Would you find each line in the entries below with the string "subsubsection" and copy it?

• [MATERIALS PROVIDED]
[Start of Attachment]

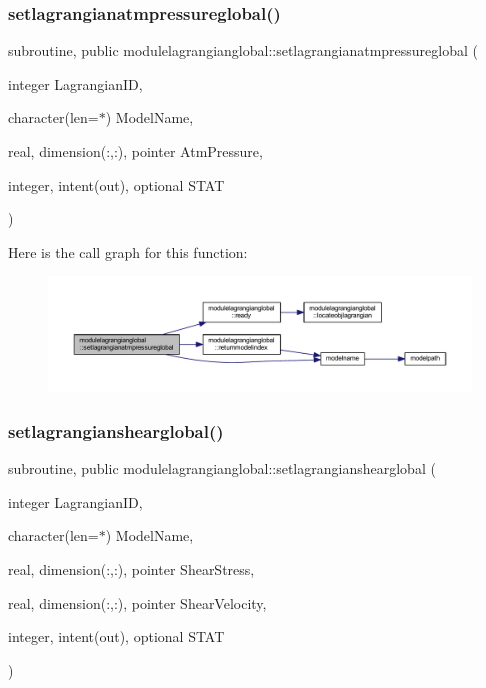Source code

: \subsubsection{\texorpdfstring{setlagrangianatmpressureglobal()}{setlagrangianatmpressureglobal()}}
{\footnotesize\ttfamily subroutine, public modulelagrangianglobal\+::setlagrangianatmpressureglobal (\begin{DoxyParamCaption}\item[{integer}]{Lagrangian\+ID,  }\item[{character(len=$\ast$)}]{Model\+Name,  }\item[{real, dimension(\+:,\+:), pointer}]{Atm\+Pressure,  }\item[{integer, intent(out), optional}]{S\+T\+AT }\end{DoxyParamCaption})}

Here is the call graph for this function\+:\nopagebreak
\begin{figure}[H]
\begin{center}
\leavevmode
\includegraphics[width=350pt]{namespacemodulelagrangianglobal_a98a63aa4ad8e0057fcd9682992e94c72_cgraph}
\end{center}
\end{figure}
\mbox{\label{namespacemodulelagrangianglobal_adc48b1a085b61254391390b4d5e28fa0}} 
\subsubsection{\texorpdfstring{setlagrangianshearglobal()}{setlagrangianshearglobal()}}
{\footnotesize\ttfamily subroutine, public modulelagrangianglobal\+::setlagrangianshearglobal (\begin{DoxyParamCaption}\item[{integer}]{Lagrangian\+ID,  }\item[{character(len=$\ast$)}]{Model\+Name,  }\item[{real, dimension(\+:,\+:), pointer}]{Shear\+Stress,  }\item[{real, dimension(\+:,\+:), pointer}]{Shear\+Velocity,  }\item[{integer, intent(out), optional}]{S\+T\+AT }\end{DoxyParamCaption})}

[End of Attachment]

• [EXERCISE RESULT]
: \subsubsection{\texorpdfstring{setlagrangianatmpressureglobal()}{setlagrangianatmpressureglobal()}}
\subsubsection{\texorpdfstring{setlagrangianshearglobal()}{setlagrangianshearglobal()}}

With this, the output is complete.